Fee reduction and upgraded courses could help attract more students
WITH the last round for admissions to degree courses in engineering ending a week ago, it has come to light that 548 seats in five engineering colleges had no takers. According to officials of directorate of technical education, almost 35 per cent of engineering seats have been left vacant, which is a big number. In the past several years a few seats in some courses did not find takers but the number was not so big. It is surprising to note that students preferred not to take admissions to All India Council for Technical Education (AICTE) approved engineering courses. Goa till last year had around 1,200 seats in five engineering colleges, including Goa Engineering College at Farmagudi, which was increased by around 25 per cent to around 1,600 this year to accommodate students hailing from economically weaker sections. That such a big number of seats have remained vacant indicates that government’s move to attract EWS candidates to uplift them has failed. The authorities need to find reasons as to why so many seats have remained vacant.
While there were takers for all the seats in the Farmagudi-based GCE, the largest number of seats that had not takers was in Rayeshwar Institute of Engineering and Information Technology, at Shiroda, where a whopping 202 seats have been left vacant. The state-run GCE is a preferred institute as fees for courses offered by it are subsidised by the government. DTE officials have attributed the fall in numbers of admissions to students’ interest remaining static in Goa despite the fact that state’s population has risen over the last few years due to in-migration. However, this may not be the exact reality for the fall in number of admission as there is a growing feeling among parents and students that engineering courses in the state are not upto mark, with many students failing to get placements at on-campus recruitment drives.
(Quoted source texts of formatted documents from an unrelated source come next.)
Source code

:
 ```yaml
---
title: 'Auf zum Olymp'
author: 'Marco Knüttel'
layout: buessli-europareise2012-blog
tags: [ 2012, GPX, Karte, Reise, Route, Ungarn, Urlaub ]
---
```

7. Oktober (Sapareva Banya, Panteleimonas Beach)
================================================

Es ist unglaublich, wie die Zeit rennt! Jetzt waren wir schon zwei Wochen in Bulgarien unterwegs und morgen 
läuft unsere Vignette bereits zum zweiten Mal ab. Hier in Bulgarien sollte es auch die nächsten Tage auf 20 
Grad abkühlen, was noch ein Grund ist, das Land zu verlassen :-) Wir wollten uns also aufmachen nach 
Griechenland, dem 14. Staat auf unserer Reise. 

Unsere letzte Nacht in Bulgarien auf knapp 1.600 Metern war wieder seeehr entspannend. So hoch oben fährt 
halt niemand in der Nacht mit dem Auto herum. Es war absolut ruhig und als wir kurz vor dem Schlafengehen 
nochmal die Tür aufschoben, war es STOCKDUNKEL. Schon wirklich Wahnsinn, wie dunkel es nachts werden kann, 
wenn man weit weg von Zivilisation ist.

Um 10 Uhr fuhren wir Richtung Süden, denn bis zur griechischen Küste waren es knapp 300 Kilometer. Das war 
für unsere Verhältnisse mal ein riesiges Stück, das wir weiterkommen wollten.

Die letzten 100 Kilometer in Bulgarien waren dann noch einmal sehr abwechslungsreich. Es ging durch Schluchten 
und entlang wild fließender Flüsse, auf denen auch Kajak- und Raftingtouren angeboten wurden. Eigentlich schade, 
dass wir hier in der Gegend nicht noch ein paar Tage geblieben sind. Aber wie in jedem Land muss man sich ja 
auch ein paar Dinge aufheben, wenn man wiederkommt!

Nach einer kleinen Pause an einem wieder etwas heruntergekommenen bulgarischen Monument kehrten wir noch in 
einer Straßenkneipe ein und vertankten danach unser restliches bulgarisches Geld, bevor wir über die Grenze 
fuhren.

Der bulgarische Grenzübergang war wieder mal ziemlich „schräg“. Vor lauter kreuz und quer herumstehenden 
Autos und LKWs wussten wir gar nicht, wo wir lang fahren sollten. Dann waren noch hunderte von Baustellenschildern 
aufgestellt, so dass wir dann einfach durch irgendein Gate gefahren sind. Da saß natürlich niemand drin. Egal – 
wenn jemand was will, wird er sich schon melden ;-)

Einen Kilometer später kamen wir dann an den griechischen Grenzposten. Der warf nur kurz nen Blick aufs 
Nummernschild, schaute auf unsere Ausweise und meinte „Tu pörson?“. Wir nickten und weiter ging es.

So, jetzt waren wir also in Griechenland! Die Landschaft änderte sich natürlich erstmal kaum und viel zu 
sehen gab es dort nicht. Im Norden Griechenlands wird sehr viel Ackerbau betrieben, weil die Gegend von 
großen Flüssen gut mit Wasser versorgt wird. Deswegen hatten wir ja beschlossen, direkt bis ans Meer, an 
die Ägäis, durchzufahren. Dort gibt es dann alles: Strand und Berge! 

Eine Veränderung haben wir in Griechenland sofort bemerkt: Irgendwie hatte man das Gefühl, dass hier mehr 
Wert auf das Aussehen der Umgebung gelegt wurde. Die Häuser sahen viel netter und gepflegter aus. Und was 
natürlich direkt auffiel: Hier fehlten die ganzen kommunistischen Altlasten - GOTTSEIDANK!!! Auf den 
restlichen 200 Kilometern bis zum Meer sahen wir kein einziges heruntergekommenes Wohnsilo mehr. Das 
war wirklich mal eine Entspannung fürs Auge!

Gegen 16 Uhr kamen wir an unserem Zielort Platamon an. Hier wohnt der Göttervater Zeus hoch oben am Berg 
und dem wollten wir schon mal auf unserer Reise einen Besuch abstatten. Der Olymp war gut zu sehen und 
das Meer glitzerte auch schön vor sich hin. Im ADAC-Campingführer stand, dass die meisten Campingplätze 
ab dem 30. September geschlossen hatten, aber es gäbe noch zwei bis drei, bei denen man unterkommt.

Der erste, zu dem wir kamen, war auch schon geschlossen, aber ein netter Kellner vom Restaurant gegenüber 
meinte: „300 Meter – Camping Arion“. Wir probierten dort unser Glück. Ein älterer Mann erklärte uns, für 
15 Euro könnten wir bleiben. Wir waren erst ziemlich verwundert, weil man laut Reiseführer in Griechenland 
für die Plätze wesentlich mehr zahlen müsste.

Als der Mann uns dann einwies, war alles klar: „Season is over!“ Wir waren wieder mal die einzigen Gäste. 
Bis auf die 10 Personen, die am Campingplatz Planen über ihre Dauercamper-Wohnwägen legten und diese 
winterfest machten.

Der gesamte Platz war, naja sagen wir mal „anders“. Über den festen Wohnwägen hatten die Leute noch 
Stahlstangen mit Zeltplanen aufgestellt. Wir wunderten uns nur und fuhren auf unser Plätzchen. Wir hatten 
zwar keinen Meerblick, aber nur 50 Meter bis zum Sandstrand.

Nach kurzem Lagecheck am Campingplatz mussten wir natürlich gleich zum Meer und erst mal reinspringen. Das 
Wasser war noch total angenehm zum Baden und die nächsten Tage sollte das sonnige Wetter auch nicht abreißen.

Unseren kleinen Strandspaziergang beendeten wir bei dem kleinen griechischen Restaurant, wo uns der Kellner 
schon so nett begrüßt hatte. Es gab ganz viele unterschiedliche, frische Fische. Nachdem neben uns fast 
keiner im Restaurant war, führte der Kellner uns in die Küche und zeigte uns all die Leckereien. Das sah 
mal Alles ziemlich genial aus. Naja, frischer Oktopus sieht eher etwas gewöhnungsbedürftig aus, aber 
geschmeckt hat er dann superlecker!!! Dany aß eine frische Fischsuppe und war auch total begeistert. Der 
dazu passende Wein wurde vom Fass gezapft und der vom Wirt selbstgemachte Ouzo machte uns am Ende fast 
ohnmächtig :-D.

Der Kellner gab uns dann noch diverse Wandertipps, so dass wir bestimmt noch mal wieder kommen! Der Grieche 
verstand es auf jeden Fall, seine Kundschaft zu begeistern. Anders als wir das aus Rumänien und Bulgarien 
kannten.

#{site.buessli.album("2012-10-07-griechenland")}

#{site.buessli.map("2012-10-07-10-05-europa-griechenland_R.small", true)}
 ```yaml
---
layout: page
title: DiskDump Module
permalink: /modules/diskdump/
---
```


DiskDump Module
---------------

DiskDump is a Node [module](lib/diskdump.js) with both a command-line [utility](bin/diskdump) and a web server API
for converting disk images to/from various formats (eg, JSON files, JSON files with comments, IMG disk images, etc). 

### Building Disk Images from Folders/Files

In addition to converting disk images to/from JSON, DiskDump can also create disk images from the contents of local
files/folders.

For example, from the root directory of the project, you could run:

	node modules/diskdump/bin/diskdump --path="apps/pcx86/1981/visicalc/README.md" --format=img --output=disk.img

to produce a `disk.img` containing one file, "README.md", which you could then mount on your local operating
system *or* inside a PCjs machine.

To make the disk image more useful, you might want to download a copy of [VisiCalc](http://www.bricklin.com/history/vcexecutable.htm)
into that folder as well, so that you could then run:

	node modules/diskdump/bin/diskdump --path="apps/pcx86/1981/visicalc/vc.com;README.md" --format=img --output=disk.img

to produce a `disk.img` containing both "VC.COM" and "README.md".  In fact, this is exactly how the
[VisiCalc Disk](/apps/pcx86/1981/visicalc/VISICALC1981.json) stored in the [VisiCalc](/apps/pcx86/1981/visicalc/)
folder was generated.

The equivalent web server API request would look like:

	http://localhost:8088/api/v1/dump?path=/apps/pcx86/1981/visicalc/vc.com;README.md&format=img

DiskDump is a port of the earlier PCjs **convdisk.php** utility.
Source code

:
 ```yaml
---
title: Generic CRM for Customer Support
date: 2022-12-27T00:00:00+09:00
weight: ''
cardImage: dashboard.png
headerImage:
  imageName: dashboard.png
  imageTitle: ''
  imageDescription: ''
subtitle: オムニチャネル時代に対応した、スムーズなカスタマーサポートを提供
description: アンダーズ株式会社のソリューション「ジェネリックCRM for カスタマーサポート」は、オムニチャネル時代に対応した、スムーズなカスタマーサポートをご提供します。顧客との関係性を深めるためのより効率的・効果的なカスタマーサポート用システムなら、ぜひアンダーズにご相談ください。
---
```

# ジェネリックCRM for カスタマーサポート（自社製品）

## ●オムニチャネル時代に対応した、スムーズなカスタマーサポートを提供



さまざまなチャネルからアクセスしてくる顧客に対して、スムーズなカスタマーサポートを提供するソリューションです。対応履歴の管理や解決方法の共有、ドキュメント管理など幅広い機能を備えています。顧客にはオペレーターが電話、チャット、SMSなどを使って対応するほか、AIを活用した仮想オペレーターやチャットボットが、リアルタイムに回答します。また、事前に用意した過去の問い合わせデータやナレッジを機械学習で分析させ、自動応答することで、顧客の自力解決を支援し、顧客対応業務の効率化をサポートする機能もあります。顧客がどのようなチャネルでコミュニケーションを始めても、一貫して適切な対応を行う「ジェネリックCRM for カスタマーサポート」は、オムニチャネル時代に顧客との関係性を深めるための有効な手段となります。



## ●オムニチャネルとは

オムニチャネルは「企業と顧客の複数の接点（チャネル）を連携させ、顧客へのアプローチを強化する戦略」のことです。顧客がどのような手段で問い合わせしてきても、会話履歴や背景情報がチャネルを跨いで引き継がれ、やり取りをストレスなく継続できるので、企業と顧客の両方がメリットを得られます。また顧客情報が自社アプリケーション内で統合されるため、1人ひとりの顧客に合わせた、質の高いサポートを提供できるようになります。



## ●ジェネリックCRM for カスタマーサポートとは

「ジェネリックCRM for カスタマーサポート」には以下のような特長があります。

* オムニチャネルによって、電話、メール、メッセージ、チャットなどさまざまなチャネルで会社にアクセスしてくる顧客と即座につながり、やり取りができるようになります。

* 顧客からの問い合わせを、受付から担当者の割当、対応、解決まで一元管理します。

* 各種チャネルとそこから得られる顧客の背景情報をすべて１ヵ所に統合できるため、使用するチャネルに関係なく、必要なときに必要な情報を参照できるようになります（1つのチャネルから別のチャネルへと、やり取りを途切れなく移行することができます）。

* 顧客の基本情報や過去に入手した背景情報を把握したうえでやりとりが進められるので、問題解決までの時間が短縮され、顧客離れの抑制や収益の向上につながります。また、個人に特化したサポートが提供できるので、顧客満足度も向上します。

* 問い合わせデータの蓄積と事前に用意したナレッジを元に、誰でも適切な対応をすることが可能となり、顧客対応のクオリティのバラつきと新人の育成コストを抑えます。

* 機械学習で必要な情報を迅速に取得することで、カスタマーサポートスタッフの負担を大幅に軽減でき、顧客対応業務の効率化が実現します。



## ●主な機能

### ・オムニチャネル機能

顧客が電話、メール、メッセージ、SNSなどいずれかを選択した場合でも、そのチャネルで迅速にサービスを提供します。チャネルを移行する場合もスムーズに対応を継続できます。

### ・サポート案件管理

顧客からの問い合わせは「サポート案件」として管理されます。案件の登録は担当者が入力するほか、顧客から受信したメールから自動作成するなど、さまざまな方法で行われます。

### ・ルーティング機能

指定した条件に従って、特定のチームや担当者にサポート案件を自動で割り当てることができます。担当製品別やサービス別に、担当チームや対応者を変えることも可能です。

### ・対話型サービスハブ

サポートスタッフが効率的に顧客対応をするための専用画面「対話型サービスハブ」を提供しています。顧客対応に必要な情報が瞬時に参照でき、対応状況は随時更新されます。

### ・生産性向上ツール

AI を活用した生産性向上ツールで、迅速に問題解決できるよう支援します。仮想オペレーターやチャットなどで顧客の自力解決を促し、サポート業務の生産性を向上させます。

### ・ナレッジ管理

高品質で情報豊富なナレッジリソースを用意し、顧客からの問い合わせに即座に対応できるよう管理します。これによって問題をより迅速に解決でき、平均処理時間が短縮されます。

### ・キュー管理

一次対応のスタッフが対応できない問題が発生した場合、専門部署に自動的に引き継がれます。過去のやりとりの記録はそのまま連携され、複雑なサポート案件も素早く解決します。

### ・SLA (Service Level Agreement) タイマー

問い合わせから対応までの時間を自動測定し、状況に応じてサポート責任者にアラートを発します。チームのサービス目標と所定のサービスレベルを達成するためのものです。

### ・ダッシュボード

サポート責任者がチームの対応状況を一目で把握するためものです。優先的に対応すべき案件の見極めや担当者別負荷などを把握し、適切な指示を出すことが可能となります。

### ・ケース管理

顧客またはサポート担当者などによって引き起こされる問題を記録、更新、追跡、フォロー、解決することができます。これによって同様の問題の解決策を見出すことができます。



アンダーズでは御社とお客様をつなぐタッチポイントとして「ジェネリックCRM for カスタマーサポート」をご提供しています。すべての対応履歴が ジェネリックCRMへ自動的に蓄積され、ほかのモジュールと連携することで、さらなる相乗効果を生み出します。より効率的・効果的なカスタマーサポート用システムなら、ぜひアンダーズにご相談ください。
Problem has been compounded by growing fear psychosis among parents and students following reports that some industries, particularly in automotive sector, closing down and that their education may not help them get jobs.
The failure to attract admissions to the engineering courses from students within the state should alarm the authorities, who need to take corrective steps to ensure that such a large number of seats do not remain vacant at least in future. It is high time that authorities addressed the concerns of the students and parents about closure of industries and employability. Besides, they need to take steps to raise level of teaching and courses to ensure that students are easily recruited at on-campus recruitment drives as well as they are equipped to shine on their own elsewhere. There are thousands of people who have passed engineering courses in the state who are looking for employment. The industry, on the other hand, has been claiming that it does not find adequately trained youth for employment. Is it because the courses offered in the state are not in tune with the requirement of the industry? If so, it is high time that corrective steps are taken and courses changed to suit the requirement of the industry to make them relevant.
It is disturbing to note that at a time when technology and engineering have been driving economy and creating job openings all around, students in Goa are refraining from joining courses offered by colleges in the state. Besides there being no jobs, parents feel investing in engineering courses does not give returns that they expect as many engineering graduates have to struggle for years in getting jobs in courses they have qualified. Many see that investment of Rs 1.5 lakh per year as fee and spread over four years is beyond their capacity with there being no guarantee of it giving desired “yield”. One way of filling the vacant seats in private engineering colleges could be reducing fees to an acceptable level. Private managements running engineering colleges and government authorities need to discuss the issue and come to an understanding over fee structure to ensure that maximum numbers of seats are filled. While ensuring that all seats get filled, authorities should ensure that courses cater to present-day requirement and ensure employability of students passing them.